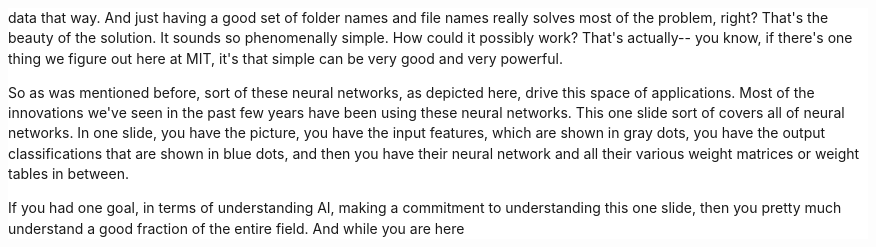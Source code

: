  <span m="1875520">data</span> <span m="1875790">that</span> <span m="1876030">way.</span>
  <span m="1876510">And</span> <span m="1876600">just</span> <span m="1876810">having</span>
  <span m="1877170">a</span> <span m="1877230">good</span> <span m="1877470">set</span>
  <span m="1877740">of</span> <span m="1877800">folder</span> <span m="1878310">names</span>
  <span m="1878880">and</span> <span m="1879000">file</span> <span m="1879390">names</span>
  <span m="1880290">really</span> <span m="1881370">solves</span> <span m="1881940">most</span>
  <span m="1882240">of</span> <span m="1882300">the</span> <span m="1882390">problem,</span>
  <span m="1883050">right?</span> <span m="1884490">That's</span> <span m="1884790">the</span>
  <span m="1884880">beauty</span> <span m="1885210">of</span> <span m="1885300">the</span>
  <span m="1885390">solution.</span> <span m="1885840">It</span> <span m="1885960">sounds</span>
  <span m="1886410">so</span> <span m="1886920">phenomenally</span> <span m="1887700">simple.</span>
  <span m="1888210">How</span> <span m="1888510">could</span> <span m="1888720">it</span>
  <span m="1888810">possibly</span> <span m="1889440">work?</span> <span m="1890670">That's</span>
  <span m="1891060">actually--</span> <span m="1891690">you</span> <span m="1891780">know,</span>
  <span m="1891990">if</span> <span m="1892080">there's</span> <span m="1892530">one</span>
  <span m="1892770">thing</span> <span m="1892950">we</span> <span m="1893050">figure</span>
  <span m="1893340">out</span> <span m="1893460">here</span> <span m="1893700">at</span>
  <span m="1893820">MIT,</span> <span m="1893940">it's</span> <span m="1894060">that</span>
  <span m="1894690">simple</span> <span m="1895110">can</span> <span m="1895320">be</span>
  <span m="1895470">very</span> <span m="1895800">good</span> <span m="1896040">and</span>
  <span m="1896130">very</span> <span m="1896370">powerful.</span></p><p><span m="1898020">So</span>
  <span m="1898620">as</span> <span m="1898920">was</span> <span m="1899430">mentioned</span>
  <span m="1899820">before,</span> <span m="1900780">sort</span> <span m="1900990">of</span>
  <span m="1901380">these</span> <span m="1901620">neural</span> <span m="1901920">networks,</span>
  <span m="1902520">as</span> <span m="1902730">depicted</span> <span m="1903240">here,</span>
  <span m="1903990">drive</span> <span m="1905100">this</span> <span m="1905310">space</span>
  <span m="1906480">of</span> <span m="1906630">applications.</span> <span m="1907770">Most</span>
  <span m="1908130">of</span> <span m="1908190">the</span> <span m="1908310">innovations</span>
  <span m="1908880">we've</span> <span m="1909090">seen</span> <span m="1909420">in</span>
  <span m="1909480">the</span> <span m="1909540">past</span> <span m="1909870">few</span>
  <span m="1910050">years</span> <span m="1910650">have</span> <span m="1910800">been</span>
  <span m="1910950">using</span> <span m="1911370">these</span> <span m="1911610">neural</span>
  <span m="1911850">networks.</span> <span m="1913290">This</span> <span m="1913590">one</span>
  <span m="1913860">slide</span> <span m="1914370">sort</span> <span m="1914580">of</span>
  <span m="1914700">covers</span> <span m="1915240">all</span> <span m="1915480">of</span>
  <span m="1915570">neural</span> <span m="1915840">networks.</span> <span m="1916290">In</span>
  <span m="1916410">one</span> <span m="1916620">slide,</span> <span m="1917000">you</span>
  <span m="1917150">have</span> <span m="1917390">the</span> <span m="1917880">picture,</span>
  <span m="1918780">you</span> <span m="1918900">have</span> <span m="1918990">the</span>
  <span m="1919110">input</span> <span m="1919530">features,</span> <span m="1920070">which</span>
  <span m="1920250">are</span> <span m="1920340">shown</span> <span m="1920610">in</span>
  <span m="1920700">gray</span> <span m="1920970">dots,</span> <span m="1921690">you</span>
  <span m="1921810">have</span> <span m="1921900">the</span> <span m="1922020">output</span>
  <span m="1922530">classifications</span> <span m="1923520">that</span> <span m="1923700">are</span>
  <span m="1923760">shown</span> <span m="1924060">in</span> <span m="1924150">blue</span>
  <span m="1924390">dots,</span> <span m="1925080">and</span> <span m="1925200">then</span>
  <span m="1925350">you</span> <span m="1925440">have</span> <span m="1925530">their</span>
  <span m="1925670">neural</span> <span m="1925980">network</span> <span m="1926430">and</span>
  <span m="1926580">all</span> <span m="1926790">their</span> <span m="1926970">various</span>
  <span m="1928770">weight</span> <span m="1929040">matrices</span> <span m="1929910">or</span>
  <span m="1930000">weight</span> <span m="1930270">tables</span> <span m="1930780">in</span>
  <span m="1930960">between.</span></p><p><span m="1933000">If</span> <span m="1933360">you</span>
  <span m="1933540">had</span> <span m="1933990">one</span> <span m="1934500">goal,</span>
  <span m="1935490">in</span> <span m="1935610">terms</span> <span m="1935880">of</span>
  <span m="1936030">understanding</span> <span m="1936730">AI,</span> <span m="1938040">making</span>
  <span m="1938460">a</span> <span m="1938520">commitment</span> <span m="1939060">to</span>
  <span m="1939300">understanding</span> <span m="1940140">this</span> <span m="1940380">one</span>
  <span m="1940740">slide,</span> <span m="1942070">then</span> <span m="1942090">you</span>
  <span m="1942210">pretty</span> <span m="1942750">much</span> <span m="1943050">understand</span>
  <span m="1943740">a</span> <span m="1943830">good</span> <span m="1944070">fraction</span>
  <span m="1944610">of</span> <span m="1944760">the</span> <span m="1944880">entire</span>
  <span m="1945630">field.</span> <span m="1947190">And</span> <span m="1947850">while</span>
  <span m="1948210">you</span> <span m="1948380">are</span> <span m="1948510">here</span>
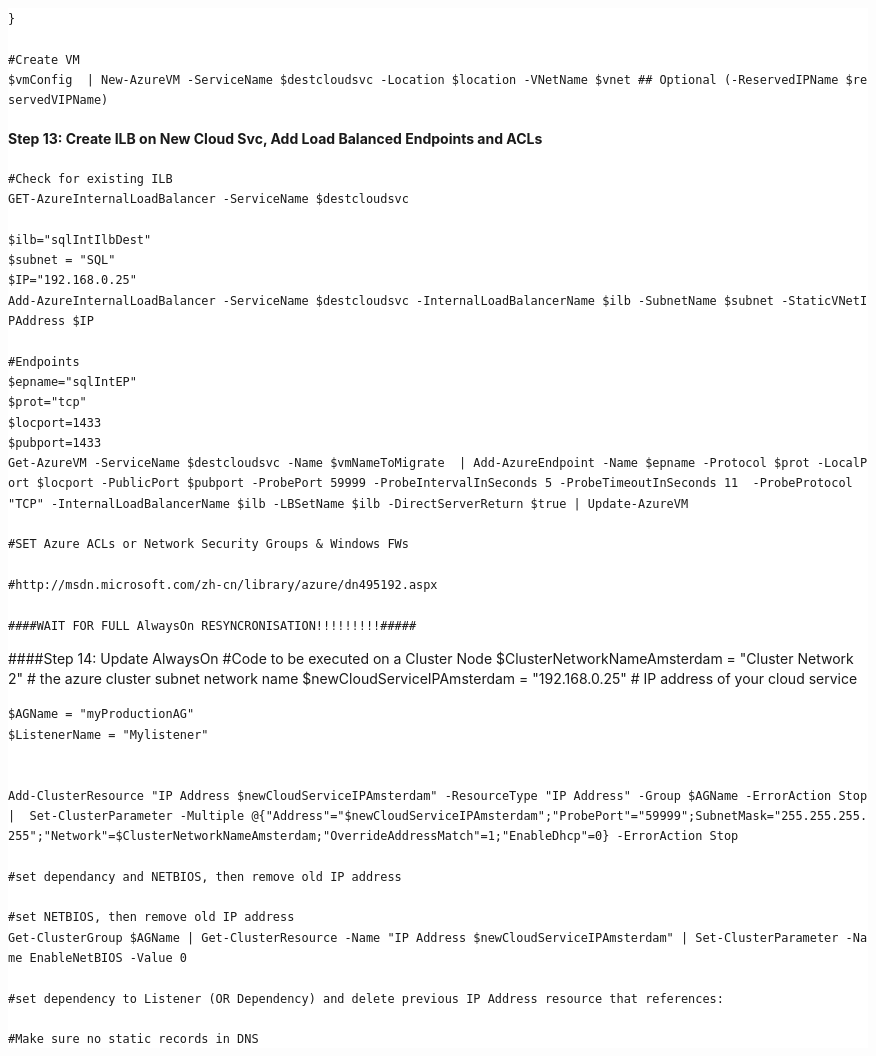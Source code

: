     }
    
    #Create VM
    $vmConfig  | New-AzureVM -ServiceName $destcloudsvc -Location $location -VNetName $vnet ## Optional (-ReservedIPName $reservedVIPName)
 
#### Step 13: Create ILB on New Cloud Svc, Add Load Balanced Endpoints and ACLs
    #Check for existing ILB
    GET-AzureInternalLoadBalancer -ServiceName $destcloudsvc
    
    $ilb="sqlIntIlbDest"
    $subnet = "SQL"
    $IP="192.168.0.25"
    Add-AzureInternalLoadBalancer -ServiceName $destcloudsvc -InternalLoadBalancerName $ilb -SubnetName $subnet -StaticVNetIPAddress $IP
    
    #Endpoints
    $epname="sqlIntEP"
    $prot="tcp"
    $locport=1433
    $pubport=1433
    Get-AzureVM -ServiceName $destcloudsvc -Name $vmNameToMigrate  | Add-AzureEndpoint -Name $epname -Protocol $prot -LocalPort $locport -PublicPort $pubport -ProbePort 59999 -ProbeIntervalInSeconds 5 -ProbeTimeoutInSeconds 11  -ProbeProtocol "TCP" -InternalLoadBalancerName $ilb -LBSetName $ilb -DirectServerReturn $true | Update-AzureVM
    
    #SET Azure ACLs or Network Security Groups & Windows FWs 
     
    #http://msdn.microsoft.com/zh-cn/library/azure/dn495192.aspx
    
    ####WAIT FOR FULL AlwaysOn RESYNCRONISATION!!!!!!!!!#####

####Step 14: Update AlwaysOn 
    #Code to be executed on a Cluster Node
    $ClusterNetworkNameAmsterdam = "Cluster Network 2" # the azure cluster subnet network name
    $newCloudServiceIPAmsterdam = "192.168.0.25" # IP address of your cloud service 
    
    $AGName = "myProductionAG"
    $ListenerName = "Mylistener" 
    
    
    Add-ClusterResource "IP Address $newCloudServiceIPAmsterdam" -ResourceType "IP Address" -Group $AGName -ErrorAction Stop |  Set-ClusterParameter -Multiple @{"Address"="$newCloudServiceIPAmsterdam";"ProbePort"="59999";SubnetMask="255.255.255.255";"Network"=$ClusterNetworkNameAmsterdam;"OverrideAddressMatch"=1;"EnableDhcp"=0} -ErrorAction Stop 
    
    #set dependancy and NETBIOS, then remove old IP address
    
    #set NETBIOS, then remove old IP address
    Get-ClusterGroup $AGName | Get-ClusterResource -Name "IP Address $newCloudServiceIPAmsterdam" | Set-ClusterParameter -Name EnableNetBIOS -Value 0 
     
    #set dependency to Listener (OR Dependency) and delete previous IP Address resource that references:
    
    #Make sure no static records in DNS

_ _ _ _ _

### What you will do:
For the word "slide", state how many lines of the entries contain it, with nothing else.

### Answer section:
3